Next day, a large body of labourers from Wonston, Hunton, Micheldever, Stratton, Barton Stacey, Chilbolton and Longparish gathered in Sutton Scotney and headed off in different directions. To visualise the events of that day present-day residents of Micheldever need to imagine a Dever Valley without the railway viaduct across it and with a way from Sutton Scotney to Micheldever Village running alongside the river. The present roadways came later. Between half past eight and nine o'clock a mob of around 100 people, many armed with sledgehammers and offensive weapons, arrived at Borough Farm, then known as Barrow Farm, which was the home of a Mr. William Paine. According to contemporary newspaper accounts, Mr. Paine went out and asked them what they wanted. Some younger men headed off to the barn and broke the threshing machine while older men stayed talking to Mr. Paine who gave them some beer and promised to raise the wages of his labourers to 2s a day. The younger men returned and seeing their elders drinking beer demanded the same for themselves and food as well. Isaac Hill took Mr. Paine aside and suggested that he give them some money to get rid of them. Mr. Paine gave out a sovereign and the mob left the farm.

According to family history, however, the only representative of the Paine’s in the farmhouse at the time was a little aunt who went out to meet the members of the mob with persuasive words and food and sent them on their way without them doing any damage. However, if the family history is true, it would not accord with the way in which events were subsequently presented to the Courts: that this was a blood-thirsty mob bent on revolution and the overthrow of the existing order.

Meeting up with a group from another parish they went to Mr.

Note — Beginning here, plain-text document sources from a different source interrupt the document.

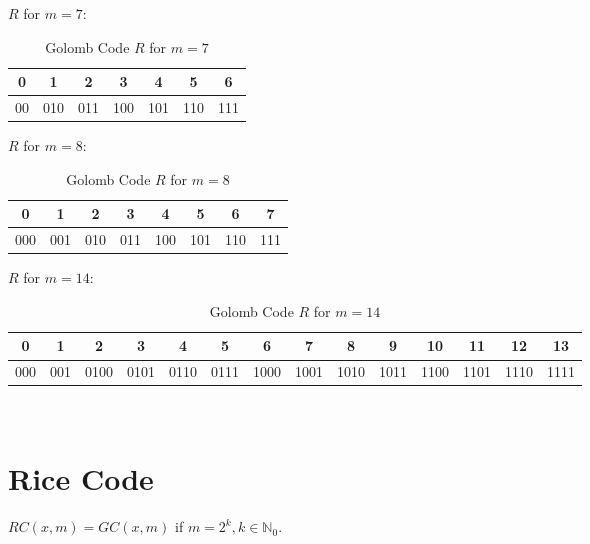 \noindent
$R$ for $m=7$:

\begin{table}
\begin{tabular}{|c||c|c|c|c|c|c|}\hline
    0 & 1 & 2 & 3 & 4 & 5 & 6\\\hline
    00 & 010 & 011 & 100 & 101 & 110 & 111\\\hline
\end{tabular}
\caption{Golomb Code $R$ for $m=7$}
\end{table}

\noindent
$R$ for $m=8$:

\begin{table}
\begin{tabular}{||c|c|c|c|c|c|c|c|}\hline
    0 & 1 & 2 & 3 & 4 & 5 & 6 & 7\\\hline
    000 & 001 & 010 & 011 & 100 & 101 & 110 & 111\\\hline
\end{tabular}
\caption{Golomb Code $R$ for $m=8$}
\end{table}

\noindent
$R$ for $m=14$:

\begin{table*}
\begin{tabular}{|c|c||c|c|c|c|c|c|c|c|c|c|c|c|}\hline
    0 & 1 & 2 & 3 & 4 & 5 & 6 & 7 & 8 & 9 & 10 & 11 & 12 & 13\\\hline
    000 & 001 & 0100 & 0101 & 0110 & 0111 & 1000 & 1001 & 1010 & 1011 & 1100 & 1101 & 1110 & 1111\\\hline
\end{tabular}
\\
\caption{Golomb Code $R$ for $m=14$}
\end{table*}

\section{Rice Code}
$RC(x,m) = GC(x,m)$ if $m = 2^k, k \in \mathbb{N}_0$. 




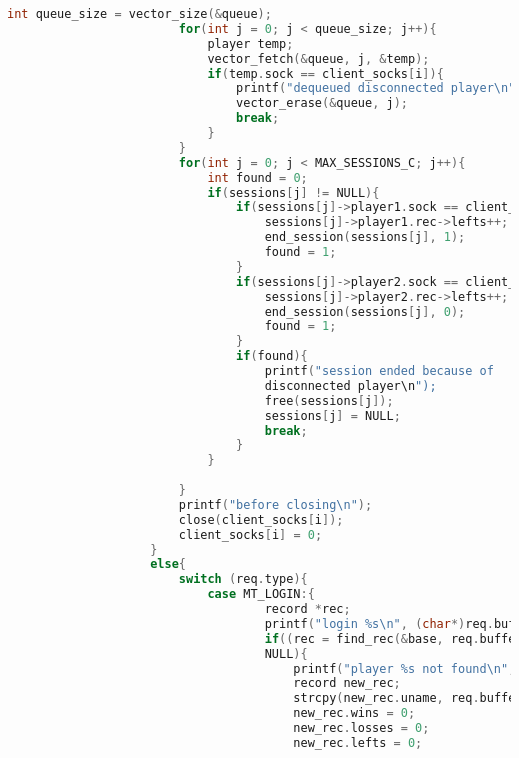 \documentclass[12pt]{article}
\begin{document}
\begin{lstlisting}[language=C, basicstyle=\scriptsize]
                        int queue_size = vector_size(&queue);
                        for(int j = 0; j < queue_size; j++){
                            player temp;
                            vector_fetch(&queue, j, &temp);
                            if(temp.sock == client_socks[i]){
                                printf("dequeued disconnected player\n");
                                vector_erase(&queue, j);
                                break;
                            }
                        }
                        for(int j = 0; j < MAX_SESSIONS_C; j++){
                            int found = 0;
                            if(sessions[j] != NULL){
                                if(sessions[j]->player1.sock == client_socks[i]){
                                    sessions[j]->player1.rec->lefts++;
                                    end_session(sessions[j], 1);
                                    found = 1;
                                }
                                if(sessions[j]->player2.sock == client_socks[i]){
                                    sessions[j]->player2.rec->lefts++;
                                    end_session(sessions[j], 0);
                                    found = 1;
                                }
                                if(found){
                                    printf("session ended because of
                                    disconnected player\n");
                                    free(sessions[j]);
                                    sessions[j] = NULL;
                                    break;
                                }
                            }
                            
                        }
                        printf("before closing\n");
                        close(client_socks[i]);
                        client_socks[i] = 0;
                    }
                    else{
                        switch (req.type){
                            case MT_LOGIN:{
                                    record *rec;
                                    printf("login %s\n", (char*)req.buffer);
                                    if((rec = find_rec(&base, req.buffer)) ==
                                    NULL){
                                        printf("player %s not found\n", (char*)req.buffer);
                                        record new_rec;
                                        strcpy(new_rec.uname, req.buffer);
                                        new_rec.wins = 0;
                                        new_rec.losses = 0;
                                        new_rec.lefts = 0;


\end{lstlisting}
\end{document}

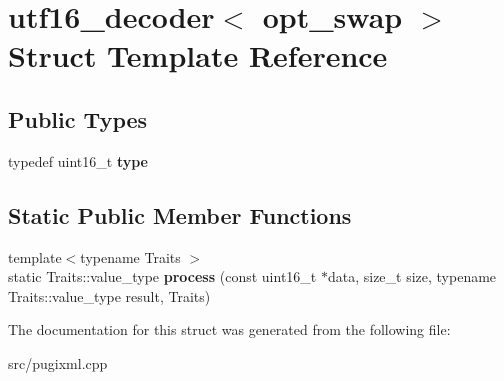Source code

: \hypertarget{structutf16__decoder}{}\section{utf16\+\_\+decoder$<$ opt\+\_\+swap $>$ Struct Template Reference}
\label{structutf16__decoder}
\subsection*{Public Types}
\begin{DoxyCompactItemize}
\item 
\mbox{\label{structutf16__decoder_a6464d996125f65a0fc84d5fa5f11b878}} 
typedef uint16\+\_\+t {\bfseries type}
\end{DoxyCompactItemize}
\subsection*{Static Public Member Functions}
\begin{DoxyCompactItemize}
\item 
\mbox{\label{structutf16__decoder_a76791119a94c0105611212b8ee1ea86d}} 
{\footnotesize template$<$typename Traits $>$ }\\static Traits\+::value\+\_\+type {\bfseries process} (const uint16\+\_\+t $\ast$data, size\+\_\+t size, typename Traits\+::value\+\_\+type result, Traits)
\end{DoxyCompactItemize}


The documentation for this struct was generated from the following file\+:\begin{DoxyCompactItemize}
\item 
src/pugixml.\+cpp\end{DoxyCompactItemize}
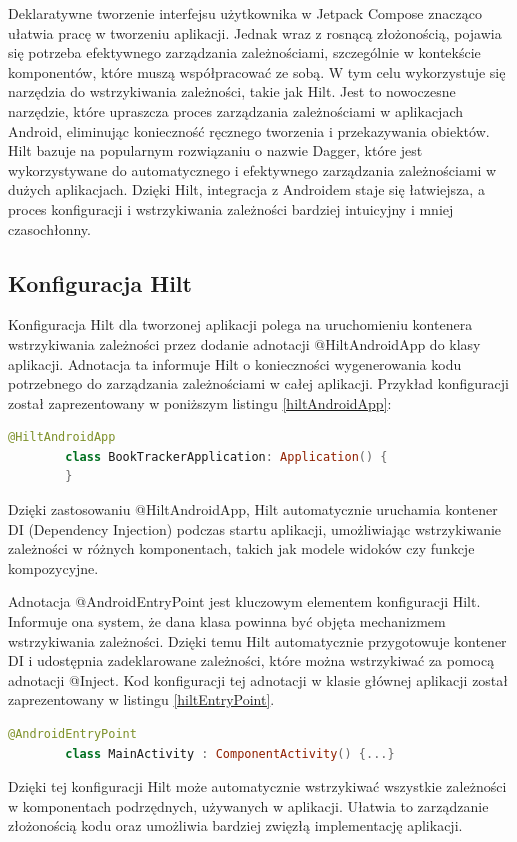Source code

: \documentclass[12pt,twoside]{article}
\begin{document}
Deklaratywne tworzenie interfejsu użytkownika w Jetpack Compose znacząco ułatwia pracę w tworzeniu aplikacji. Jednak
wraz z rosnącą złożonością, pojawia się potrzeba efektywnego zarządzania zależnościami, szczególnie w kontekście 
komponentów, które muszą współpracować ze sobą. W tym celu wykorzystuje się narzędzia do wstrzykiwania zależności, 
takie jak Hilt. Jest to nowoczesne narzędzie, które upraszcza proces zarządzania zależnościami w aplikacjach Android, 
eliminując konieczność ręcznego tworzenia i przekazywania obiektów. Hilt bazuje na popularnym rozwiązaniu o nazwie 
Dagger, które jest wykorzystywane do automatycznego i efektywnego zarządzania zależnościami w dużych aplikacjach. 
Dzięki Hilt, integracja z Androidem staje się łatwiejsza, a proces konfiguracji i wstrzykiwania zależności bardziej 
intuicyjny i mniej czasochłonny.

\subsection{Konfiguracja Hilt}

Konfiguracja Hilt dla tworzonej aplikacji polega na uruchomieniu kontenera wstrzykiwania zależności przez dodanie 
adnotacji @HiltAndroidApp do klasy aplikacji. Adnotacja ta informuje Hilt o konieczności wygenerowania kodu 
potrzebnego do zarządzania zależnościami w całej aplikacji. Przykład konfiguracji został zaprezentowany w poniższym 
listingu \ref{hiltAndroidApp}:

\begin{lstlisting}[language=Kotlin,caption=Konfiguracja Hilt w aplikacji, label={hiltAndroidApp}]
	@HiltAndroidApp
		class BookTrackerApplication: Application() {
		}
\end{lstlisting}
Dzięki zastosowaniu @HiltAndroidApp, Hilt automatycznie uruchamia kontener DI (Dependency Injection) podczas startu 
aplikacji, umożliwiając wstrzykiwanie zależności w różnych komponentach, takich jak modele widoków czy funkcje 
kompozycyjne.

Adnotacja @AndroidEntryPoint jest kluczowym elementem konfiguracji Hilt. Informuje ona system, że dana klasa 
powinna być objęta mechanizmem wstrzykiwania zależności. Dzięki temu Hilt automatycznie przygotowuje kontener DI i 
udostępnia zadeklarowane zależności, które można wstrzykiwać za pomocą adnotacji @Inject. Kod konfiguracji tej 
adnotacji w klasie głównej aplikacji został zaprezentowany w listingu \ref{hiltEntryPoint}.
\begin{lstlisting}[language=Kotlin,caption=Przykład użycia @AndroidEntryPoint w MainActivity, label={hiltEntryPoint}]
	@AndroidEntryPoint
		class MainActivity : ComponentActivity() {...}
\end{lstlisting}
Dzięki tej konfiguracji Hilt może automatycznie wstrzykiwać wszystkie zależności w komponentach podrzędnych, 
używanych w aplikacji. Ułatwia to zarządzanie złożonością kodu oraz umożliwia bardziej zwięzłą implementację 
aplikacji.
\end{document}
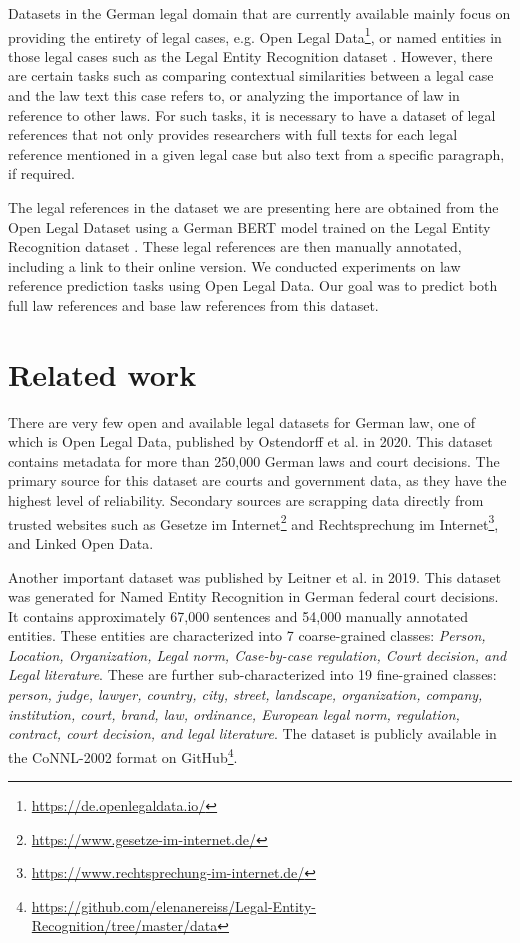 \documentclass[sigconf]{acmart}
\begin{document}
Datasets in the German legal domain that are currently available mainly focus on providing the entirety of legal cases, e.g. Open Legal Data\footnote{\url{https://de.openlegaldata.io/}}, or named entities in those legal cases such as the Legal Entity Recognition dataset \cite{leitner2020dataset}. However, there are certain tasks such as comparing contextual similarities between a legal case and the law text this case refers to, or analyzing the importance of law in reference to other laws. For such tasks, it is necessary to have a dataset of legal references that not only provides researchers with full texts for each legal reference mentioned in a given legal case but also text from a specific paragraph, if required.

The legal references in the dataset we are presenting here are obtained from the Open Legal Dataset using a German BERT model \cite{chan2020german} trained on the Legal Entity Recognition dataset \cite{leitner2020dataset}. These legal references are then manually annotated, including a link to their online version. We conducted experiments on law reference prediction tasks using Open Legal Data. Our goal was to predict both full law references and base law references from this dataset.

\section{Related work}

There are very few open and available legal datasets for German law, one of which is Open Legal Data, published by Ostendorff et al. \cite{ostendorff2020towards} in 2020. This dataset contains metadata for more than 250,000 German laws and court decisions. The primary source for this dataset are courts and government data, as they have the highest level of reliability. Secondary sources are scrapping data directly from trusted websites such as Gesetze im Internet\footnote{\url{https://www.gesetze-im-internet.de/}} and Rechtsprechung im Internet\footnote{\url{https://www.rechtsprechung-im-internet.de/}}, and Linked Open Data.

Another important dataset was published by Leitner et al. \cite{leitner2020dataset} in 2019. This dataset was generated for Named Entity Recognition in German federal court decisions. It contains approximately 67,000 sentences and 54,000 manually annotated entities. These entities are characterized into 7 coarse-grained classes: \textit{Person, Location, Organization, Legal norm, Case-by-case regulation, Court decision, and Legal literature}. These are further sub-characterized into 19 fine-grained classes: \textit{person, judge, lawyer, country, city, street, landscape, organization, company, institution, court, brand, law, ordinance, European legal norm, regulation, contract, court decision, and legal literature}. The dataset is publicly available in the CoNNL-2002 format \cite{sang2003introduction} on GitHub\footnote{\url{https://github.com/elenanereiss/Legal-Entity-Recognition/tree/master/data}}.
\end{document}
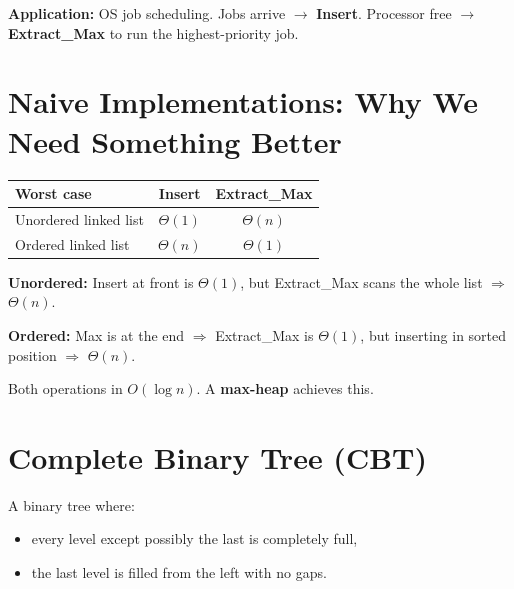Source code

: \documentclass[11pt]{article}
\begin{document}
\textbf{Application:} OS job scheduling. Jobs arrive $\to$ \textbf{Insert}. Processor free $\to$ \textbf{Extract\_Max} to run the highest-priority job.

\section{Naive Implementations: Why We Need Something Better}

\begin{center}
\renewcommand{\arraystretch}{1.5}
\begin{tabular}{l c c}
\hline
\textbf{\textcolor{heapblue}{Worst case}} & \textbf{Insert} & \textbf{Extract\_Max}\\
\hline
Unordered linked list & \textcolor{greenO}{$\Theta(1)$} & \textcolor{rustW}{$\Theta(n)$}\\
Ordered linked list   & \textcolor{rustW}{$\Theta(n)$} & \textcolor{greenO}{$\Theta(1)$}\\
\hline
\end{tabular}
\end{center}

\textbf{Unordered:} Insert at front is $\Theta(1)$, but Extract\_Max scans the whole list $\Rightarrow$ $\Theta(n)$.

\textbf{Ordered:} Max is at the end $\Rightarrow$ Extract\_Max is $\Theta(1)$, but inserting in sorted position $\Rightarrow$ $\Theta(n)$.

\begin{keybox}[Goal]
Both operations in \textcolor{rustW}{$O(\log n)$}. A \textbf{max-heap} achieves this.
\end{keybox}

\section{Complete Binary Tree (CBT)}

\begin{defbox}
A binary tree where:
\begin{itemize}[leftmargin=1.4em,itemsep=1pt]
  \item every level except possibly the last is completely full,
  \item the last level is filled \textcolor{rustW}{from the left} with no gaps.
\end{itemize}
\end{defbox}
\end{document}
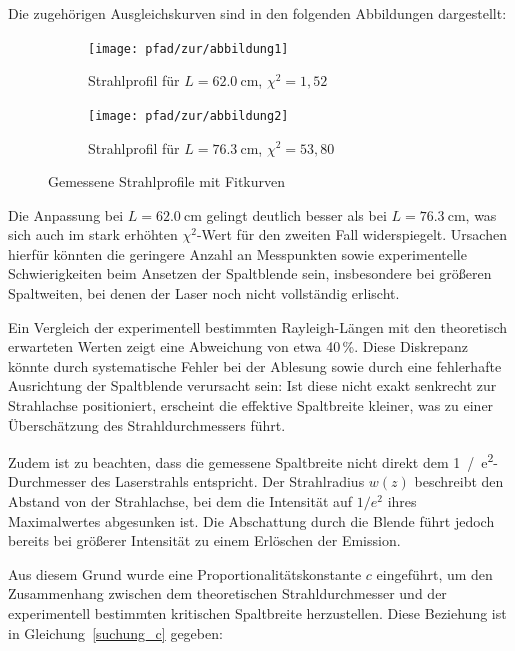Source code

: Die zugehörigen Ausgleichskurven sind in den folgenden Abbildungen dargestellt:

\begin{figure}[htbp]
    \centering
    \begin{subfigure}[t]{0.48\textwidth}
        \centering
        \texttt{[image: pfad/zur/abbildung1]}
        \caption{Strahlprofil für \(L = \SI{62.0}{\centi\meter}\), \(\chi^2 = 1{,}52\)}
        \label{fig:62}
    \end{subfigure}
    \hfill
    \begin{subfigure}[t]{0.48\textwidth}
        \centering
        \texttt{[image: pfad/zur/abbildung2]}
        \caption{Strahlprofil für \(L = \SI{76.3}{\centi\meter}\), \(\chi^2 = 53{,}80\)}
        \label{fig:76}
    \end{subfigure}
    \caption{Gemessene Strahlprofile mit Fitkurven}
\end{figure}

Die Anpassung bei \(L = \SI{62.0}{\centi\meter}\) gelingt deutlich besser als bei \(L = \SI{76.3}{\centi\meter}\), was sich auch im stark erhöhten \(\chi^2\)-Wert für den zweiten Fall widerspiegelt. 
Ursachen hierfür könnten die geringere Anzahl an Messpunkten sowie experimentelle Schwierigkeiten beim Ansetzen der Spaltblende sein, insbesondere bei größeren Spaltweiten, bei denen der Laser noch nicht vollständig erlischt.

Ein Vergleich der experimentell bestimmten Rayleigh-Längen mit den theoretisch erwarteten Werten zeigt eine Abweichung von etwa 40\,\%. 
Diese Diskrepanz könnte durch systematische Fehler bei der Ablesung sowie durch eine fehlerhafte Ausrichtung der Spaltblende verursacht sein: 
Ist diese nicht exakt senkrecht zur Strahlachse positioniert, erscheint die effektive Spaltbreite kleiner, was zu einer Überschätzung des Strahldurchmessers führt.

Zudem ist zu beachten, dass die gemessene Spaltbreite nicht direkt dem \SI{1}{/e^2}-Durchmesser des Laserstrahls entspricht. 
Der Strahlradius \( w(z) \) beschreibt den Abstand von der Strahlachse, bei dem die Intensität auf \( 1/e^2 \) ihres Maximalwertes abgesunken ist. 
Die Abschattung durch die Blende führt jedoch bereits bei größerer Intensität zu einem Erlöschen der Emission.

Aus diesem Grund wurde eine Proportionalitätskonstante \( c \) eingeführt, um den Zusammenhang zwischen dem theoretischen Strahldurchmesser und der experimentell bestimmten kritischen Spaltbreite herzustellen. 
Diese Beziehung ist in Gleichung~\eqref{suchung_c} gegeben:

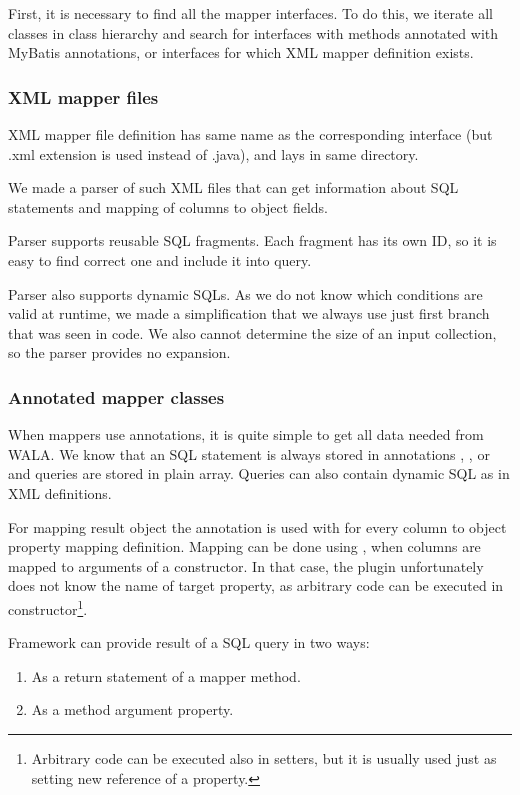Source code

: First, it is necessary to find all the mapper interfaces.
To do this, we iterate all classes in class hierarchy and search 
for interfaces with methods annotated with MyBatis annotations,
or interfaces for which XML mapper definition exists.



\subsubsection{XML mapper files}

XML mapper file definition has same name as the corresponding interface
(but .xml extension is used instead of .java), and lays in same directory.

We made a parser of such XML files that can get information about SQL statements
and mapping of columns to object fields.

Parser supports reusable SQL fragments. Each fragment has its own ID,
so it is easy to find correct one and include it into query.

Parser also supports dynamic SQLs. As we do not know which conditions are valid
at runtime, we made a simplification that we always use just first branch that
was seen in code.
We also cannot determine the size of an input collection, so the parser provides no expansion.



\subsubsection{Annotated mapper classes}

When mappers use annotations, it is quite simple to get all data needed
from WALA. We know that an SQL statement is always stored in annotations
, ,  or 
and queries are stored in plain  array.
Queries can also contain dynamic SQL as in XML definitions.

For mapping result object the  annotation is used with 
for every column to object property mapping definition.
Mapping can be done using , when columns are mapped
to arguments of a constructor. In that case, the plugin unfortunately does not know
the name of target property, as arbitrary code can be executed in constructor\footnote{
  Arbitrary code can be executed also in setters, but it is usually used
  just as setting new reference of a property.
}.

Framework can provide result of a SQL query in two ways:
\begin{enumerate}
  \item As a return statement of a mapper method.
  \item As a method argument property.
\end{enumerate}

Richard Deare's farm at Weston, arriving at ten o'clock. His threshing machine was broken and after a request for money was at first refused, a sovereign was finally handed over.

One of the mob was Henry Cook, a young ploughboy who was unable to read or write. Various historical accounts of these times give his age as being nineteen. However, St. Mary’s Church records show Henry, son of John and Ruth Cook, as being baptised on 17 June 1810 which would make him twenty at the time of the Swing Riots. He was not to see his twenty-first birthday. Since the age of ten Henry Cook had been a farm hand, and for the six months prior to the riots he had been employed at sawing, for 10s [50p] a week, until he was suddenly made redundant. When the riots started he was unemployed, and possibly it was as much from a sense of curiosity and loyalty to his fellow villagers as from intent to be involved in rebellion or revolution that he joined the demonstrators.

Mr. William Bingham Baring met part of the mob on the road from Stratton to Micheldever. They told him that they were going to Northington Down Farm to break machines. Mr. Baring galloped to the Grange for assistance. The mob went to the farm and broke the threshing machines and demanded and received two sovereigns from Mr. Dowden. When they threatened to go to Warren's Farm he gave them £5. On hearing that Mr. Baring had arrived and brought 25 men with him, the mob went through the house and came out the front door. Bingham Baring, perhaps with the Duke of Wellington’s exhortation in mind, confronted the mob and asked for their spokesman. John Silcock stepped forward and told him they were breaking machines wherever they found them. Mr. Baring grabbed Silcock by the collar and the rest of them rushed forward to his rescue. Later, it was claimed that Henry Cook knocked Baring to the ground. At the subsequent trial, one of Baring's men, George Harding, gave evidence that he saw Henry Cook with a sledgehammer and that he had heard him say, "God damn you, get out of the way". Harding testified that Cook then raised the hammer and struck the brim of Mr. Baring's hat and the collar of his coat, causing Baring to fall to the ground.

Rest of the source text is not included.